In reaction to the decadence of the Renaissance came the Classicism of the 17th-century Golden Age. Classical Dutch houses resemble Greek and Roman temples, with columns and decorative scrolls. The clean, crisp Classical austerity was exemplified by the designs of Adriaan Dortsman (1625-82), who constructed, among other buildings, the Museum van Loon on Keizersgracht. The 18th century heralded an interest in French design and architecture; complicated Rococo decorations adorned houses. Every visitor to Amsterdam has seen at least one work by 19th-century architect Pierre Cuypers (1827-1921). His Centraal Station and Rijksmuseum demonstrate a fusion of Gothic and Renaissance styles. Hendrik Petrus Berlage (1856-1934) was known as the father of modern Dutch architecture. His vision of spartan and utilitarian design frowned upon frivolous ornamentation. For Berlage and his Amsterdam School, decoration had to function to support a building and not merely cover up its supports, like in Rococo ornamentation.

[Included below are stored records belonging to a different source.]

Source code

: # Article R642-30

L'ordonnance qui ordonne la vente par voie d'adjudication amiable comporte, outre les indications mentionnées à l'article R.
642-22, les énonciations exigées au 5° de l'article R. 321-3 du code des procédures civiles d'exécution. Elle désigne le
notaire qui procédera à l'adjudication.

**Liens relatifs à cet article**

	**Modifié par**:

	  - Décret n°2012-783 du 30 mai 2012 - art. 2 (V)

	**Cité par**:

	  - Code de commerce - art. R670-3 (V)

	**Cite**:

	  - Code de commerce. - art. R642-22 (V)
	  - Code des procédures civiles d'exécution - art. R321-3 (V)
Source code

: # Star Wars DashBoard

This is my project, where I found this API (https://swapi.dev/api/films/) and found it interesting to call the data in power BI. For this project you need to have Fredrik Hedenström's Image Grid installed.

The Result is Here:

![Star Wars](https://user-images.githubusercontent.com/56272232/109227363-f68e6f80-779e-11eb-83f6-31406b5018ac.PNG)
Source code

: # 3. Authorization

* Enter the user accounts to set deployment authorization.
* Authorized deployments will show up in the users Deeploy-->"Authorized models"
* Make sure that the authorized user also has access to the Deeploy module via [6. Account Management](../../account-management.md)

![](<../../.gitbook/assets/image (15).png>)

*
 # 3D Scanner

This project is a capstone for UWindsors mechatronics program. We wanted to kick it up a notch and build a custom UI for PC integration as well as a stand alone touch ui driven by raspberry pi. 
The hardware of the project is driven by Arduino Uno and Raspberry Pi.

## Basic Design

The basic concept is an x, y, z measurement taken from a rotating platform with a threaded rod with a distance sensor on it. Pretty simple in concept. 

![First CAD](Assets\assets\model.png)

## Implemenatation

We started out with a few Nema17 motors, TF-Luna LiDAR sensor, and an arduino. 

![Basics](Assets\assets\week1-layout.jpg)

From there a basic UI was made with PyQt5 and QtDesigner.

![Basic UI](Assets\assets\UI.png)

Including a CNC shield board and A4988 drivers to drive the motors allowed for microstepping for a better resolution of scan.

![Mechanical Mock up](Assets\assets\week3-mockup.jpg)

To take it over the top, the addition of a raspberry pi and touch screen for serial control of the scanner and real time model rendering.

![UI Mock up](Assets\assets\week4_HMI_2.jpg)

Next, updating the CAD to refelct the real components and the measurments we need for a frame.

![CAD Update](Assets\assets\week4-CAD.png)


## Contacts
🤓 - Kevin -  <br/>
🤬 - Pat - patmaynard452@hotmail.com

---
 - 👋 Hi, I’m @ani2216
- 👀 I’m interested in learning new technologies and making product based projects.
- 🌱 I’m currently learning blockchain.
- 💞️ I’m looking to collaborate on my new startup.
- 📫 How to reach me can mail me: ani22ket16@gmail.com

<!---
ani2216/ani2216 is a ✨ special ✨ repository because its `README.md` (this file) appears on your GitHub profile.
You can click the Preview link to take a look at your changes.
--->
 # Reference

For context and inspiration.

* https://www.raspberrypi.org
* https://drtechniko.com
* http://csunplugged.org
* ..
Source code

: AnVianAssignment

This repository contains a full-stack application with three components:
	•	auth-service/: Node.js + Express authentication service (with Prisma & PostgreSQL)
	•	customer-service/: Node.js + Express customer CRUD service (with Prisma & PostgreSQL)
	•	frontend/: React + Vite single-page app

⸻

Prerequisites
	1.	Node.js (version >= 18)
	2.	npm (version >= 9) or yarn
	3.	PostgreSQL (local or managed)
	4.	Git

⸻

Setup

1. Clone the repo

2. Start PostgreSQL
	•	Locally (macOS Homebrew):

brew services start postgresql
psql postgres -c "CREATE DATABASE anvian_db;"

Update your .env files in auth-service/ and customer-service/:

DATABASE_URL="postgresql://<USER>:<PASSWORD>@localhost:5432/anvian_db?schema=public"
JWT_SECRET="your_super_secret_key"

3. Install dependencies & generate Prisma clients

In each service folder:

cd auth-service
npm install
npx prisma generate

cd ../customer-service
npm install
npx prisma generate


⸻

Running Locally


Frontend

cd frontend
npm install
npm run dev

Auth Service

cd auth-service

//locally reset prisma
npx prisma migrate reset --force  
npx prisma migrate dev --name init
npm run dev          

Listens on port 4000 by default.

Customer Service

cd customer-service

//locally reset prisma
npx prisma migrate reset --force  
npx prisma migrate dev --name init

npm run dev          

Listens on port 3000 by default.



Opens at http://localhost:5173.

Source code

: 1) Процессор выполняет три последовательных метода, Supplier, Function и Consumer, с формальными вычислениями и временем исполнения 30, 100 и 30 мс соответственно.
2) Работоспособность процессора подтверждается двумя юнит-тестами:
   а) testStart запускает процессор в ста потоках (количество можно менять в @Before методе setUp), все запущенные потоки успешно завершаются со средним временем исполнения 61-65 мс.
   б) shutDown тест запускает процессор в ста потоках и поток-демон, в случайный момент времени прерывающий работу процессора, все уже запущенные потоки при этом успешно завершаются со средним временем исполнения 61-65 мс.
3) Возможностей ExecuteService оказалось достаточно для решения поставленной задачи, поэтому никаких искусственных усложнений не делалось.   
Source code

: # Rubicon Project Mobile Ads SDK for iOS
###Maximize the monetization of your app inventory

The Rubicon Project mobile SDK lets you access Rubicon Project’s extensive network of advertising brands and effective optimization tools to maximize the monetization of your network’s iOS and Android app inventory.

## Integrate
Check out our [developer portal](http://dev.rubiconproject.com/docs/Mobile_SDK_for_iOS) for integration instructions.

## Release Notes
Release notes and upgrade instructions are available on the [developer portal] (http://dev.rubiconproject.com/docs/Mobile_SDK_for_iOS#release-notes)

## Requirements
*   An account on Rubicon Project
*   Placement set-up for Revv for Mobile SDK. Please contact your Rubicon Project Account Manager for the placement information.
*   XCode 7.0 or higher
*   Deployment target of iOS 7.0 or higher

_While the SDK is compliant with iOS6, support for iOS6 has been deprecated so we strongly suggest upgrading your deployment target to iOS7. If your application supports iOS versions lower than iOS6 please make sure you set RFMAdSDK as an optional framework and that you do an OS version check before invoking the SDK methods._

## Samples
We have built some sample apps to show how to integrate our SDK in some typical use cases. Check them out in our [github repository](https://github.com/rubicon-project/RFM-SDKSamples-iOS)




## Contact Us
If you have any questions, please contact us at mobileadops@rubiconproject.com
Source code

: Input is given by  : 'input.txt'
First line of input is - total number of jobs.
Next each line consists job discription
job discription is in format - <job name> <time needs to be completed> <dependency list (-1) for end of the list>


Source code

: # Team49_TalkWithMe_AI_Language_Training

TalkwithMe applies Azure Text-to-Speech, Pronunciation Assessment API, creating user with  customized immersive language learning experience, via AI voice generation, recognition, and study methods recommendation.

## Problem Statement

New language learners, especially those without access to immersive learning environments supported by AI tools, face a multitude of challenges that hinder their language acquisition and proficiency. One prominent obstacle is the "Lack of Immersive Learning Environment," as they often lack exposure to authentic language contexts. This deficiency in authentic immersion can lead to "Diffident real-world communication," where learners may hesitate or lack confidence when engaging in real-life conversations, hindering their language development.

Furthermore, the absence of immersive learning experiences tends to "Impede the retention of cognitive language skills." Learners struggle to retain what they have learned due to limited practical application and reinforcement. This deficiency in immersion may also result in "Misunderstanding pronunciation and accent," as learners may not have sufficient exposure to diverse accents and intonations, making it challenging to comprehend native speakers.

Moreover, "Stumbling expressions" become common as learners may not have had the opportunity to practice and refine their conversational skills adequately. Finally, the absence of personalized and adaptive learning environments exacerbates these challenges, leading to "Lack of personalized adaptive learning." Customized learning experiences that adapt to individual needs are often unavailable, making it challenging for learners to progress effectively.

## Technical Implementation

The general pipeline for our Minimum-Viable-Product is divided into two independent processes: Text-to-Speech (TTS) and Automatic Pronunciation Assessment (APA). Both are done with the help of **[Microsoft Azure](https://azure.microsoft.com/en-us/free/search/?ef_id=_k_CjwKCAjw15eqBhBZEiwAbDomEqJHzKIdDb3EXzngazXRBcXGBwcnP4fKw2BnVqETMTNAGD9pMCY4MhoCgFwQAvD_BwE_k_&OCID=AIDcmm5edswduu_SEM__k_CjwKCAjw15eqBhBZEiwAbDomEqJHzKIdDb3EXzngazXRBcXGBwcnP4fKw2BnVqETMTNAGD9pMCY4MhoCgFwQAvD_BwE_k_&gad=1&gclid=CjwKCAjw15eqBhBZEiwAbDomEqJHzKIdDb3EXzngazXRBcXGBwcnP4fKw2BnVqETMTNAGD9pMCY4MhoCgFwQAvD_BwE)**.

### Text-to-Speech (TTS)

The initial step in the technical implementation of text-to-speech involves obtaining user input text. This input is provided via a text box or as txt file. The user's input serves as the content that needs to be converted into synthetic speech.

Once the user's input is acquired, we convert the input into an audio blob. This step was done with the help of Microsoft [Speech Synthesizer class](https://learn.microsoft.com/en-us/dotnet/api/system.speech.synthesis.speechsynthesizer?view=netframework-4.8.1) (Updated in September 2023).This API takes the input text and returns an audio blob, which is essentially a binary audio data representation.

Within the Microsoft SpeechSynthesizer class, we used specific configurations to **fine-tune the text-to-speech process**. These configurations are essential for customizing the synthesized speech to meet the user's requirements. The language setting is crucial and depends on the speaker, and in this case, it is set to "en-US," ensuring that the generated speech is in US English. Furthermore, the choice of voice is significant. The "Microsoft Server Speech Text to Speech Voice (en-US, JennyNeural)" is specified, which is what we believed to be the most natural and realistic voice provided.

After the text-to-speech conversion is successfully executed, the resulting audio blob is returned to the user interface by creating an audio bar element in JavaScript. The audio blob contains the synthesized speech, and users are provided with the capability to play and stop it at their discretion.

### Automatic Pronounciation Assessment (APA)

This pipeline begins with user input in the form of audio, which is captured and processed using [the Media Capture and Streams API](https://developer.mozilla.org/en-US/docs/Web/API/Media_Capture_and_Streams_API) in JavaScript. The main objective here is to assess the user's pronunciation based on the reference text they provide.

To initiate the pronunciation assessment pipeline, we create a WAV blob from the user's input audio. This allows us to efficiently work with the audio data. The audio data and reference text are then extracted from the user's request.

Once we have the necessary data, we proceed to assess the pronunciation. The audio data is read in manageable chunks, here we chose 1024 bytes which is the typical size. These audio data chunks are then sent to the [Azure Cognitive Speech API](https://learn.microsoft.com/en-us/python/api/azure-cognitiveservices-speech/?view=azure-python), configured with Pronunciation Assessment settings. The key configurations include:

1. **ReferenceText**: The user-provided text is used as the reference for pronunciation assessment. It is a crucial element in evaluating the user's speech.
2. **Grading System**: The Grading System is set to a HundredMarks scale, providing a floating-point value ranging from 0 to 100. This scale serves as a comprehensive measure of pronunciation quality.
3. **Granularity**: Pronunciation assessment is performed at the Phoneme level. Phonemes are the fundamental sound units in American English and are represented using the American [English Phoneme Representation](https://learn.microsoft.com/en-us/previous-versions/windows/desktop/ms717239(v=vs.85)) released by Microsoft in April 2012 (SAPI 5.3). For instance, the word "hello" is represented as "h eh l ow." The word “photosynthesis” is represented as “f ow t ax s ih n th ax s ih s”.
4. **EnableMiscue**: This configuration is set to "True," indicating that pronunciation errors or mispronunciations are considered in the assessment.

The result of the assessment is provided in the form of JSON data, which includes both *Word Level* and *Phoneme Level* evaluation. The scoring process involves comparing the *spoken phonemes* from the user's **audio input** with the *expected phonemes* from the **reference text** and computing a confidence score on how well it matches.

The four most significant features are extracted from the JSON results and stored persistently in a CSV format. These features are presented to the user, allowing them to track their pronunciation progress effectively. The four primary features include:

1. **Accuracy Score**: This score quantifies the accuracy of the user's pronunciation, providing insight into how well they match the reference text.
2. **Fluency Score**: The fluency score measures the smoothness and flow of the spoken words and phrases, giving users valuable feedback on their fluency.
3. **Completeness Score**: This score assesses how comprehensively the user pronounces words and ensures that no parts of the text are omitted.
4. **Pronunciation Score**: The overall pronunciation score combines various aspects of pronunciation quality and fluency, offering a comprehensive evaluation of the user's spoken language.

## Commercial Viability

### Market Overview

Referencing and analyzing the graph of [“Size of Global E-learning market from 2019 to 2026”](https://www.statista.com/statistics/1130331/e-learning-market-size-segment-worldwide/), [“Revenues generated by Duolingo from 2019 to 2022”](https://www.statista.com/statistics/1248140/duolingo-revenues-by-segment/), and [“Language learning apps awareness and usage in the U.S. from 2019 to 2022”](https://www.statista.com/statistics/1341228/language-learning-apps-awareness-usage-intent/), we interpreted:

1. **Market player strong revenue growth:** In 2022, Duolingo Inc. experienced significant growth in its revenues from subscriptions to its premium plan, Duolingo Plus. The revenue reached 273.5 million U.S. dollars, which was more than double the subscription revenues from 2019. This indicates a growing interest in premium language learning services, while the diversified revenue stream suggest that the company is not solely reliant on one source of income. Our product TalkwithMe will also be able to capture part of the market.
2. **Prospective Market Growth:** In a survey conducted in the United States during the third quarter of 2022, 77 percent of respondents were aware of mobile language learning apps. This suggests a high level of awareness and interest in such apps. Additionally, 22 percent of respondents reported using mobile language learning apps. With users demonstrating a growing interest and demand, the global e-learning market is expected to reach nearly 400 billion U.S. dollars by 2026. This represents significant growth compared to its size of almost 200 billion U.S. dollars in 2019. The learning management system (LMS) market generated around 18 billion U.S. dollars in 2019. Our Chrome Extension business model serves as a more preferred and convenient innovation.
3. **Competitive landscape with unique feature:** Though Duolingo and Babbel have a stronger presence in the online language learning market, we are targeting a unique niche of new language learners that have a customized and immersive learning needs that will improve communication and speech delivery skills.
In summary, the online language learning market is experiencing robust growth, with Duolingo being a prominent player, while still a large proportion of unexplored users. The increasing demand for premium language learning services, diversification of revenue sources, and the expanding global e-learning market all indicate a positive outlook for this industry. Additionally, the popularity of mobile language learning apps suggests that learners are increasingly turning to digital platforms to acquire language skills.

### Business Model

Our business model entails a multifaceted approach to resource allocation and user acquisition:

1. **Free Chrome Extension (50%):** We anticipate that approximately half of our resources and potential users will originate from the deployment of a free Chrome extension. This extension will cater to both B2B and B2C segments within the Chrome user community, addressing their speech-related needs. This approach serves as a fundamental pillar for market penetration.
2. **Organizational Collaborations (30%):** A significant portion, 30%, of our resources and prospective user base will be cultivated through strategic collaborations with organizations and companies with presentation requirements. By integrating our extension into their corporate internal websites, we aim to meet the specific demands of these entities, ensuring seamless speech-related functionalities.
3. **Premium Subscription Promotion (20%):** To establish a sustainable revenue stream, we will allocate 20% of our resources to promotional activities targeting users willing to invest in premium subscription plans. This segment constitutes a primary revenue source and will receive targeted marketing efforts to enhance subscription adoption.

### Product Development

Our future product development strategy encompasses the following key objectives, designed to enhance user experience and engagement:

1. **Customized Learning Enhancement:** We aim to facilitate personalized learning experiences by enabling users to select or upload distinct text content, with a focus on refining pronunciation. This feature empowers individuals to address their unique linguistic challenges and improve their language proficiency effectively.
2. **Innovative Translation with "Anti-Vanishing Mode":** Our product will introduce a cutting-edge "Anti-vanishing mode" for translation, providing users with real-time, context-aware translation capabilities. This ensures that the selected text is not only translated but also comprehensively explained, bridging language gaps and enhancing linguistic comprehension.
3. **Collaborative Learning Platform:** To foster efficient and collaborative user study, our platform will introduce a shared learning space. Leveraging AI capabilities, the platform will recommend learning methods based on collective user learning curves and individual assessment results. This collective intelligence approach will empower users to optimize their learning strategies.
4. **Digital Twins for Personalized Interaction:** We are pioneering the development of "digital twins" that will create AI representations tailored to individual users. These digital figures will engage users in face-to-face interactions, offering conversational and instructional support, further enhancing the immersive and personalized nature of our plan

Luckily for the city of Amsterdam, members of Berlage's school still preferred some creativity in their individual works. One of the most spectacular works created by Amsterdam School members Piet Kramer (1881-1961), Johan van der May (1878-1949), and Michel de Klerk (1884-1923) is the Scheepvaarthuis (Shipping House), in which shipping companies could conduct their business. The building's design incorporates the street to resemble a ship's bow.